_Your assignment_
Your answer should consist of each line below that includes the word "Completing".

(Stored data)
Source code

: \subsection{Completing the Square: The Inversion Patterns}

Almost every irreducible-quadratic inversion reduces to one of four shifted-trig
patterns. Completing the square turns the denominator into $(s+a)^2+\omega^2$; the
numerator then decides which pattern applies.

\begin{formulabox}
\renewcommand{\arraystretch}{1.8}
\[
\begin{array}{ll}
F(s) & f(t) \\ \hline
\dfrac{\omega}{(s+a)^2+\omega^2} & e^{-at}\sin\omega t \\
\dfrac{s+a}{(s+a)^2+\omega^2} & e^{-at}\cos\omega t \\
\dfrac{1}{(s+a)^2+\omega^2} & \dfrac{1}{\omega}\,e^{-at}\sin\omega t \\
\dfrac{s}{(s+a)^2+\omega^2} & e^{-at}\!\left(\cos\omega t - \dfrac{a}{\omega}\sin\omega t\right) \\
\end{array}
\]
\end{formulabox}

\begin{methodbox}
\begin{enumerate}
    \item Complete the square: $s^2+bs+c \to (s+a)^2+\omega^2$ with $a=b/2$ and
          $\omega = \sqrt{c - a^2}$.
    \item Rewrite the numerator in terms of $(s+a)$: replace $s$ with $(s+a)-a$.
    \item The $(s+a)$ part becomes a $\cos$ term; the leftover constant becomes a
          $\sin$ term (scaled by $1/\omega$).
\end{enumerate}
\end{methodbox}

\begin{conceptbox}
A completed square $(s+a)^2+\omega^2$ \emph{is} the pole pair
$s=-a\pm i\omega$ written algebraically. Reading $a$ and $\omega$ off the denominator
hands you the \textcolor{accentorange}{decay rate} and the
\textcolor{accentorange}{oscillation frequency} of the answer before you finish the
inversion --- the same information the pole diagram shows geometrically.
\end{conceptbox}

_Output below_
: \subsection{Completing the Square: The Inversion Patterns}
patterns. Completing the square turns the denominator into $(s+a)^2+\omega^2$; the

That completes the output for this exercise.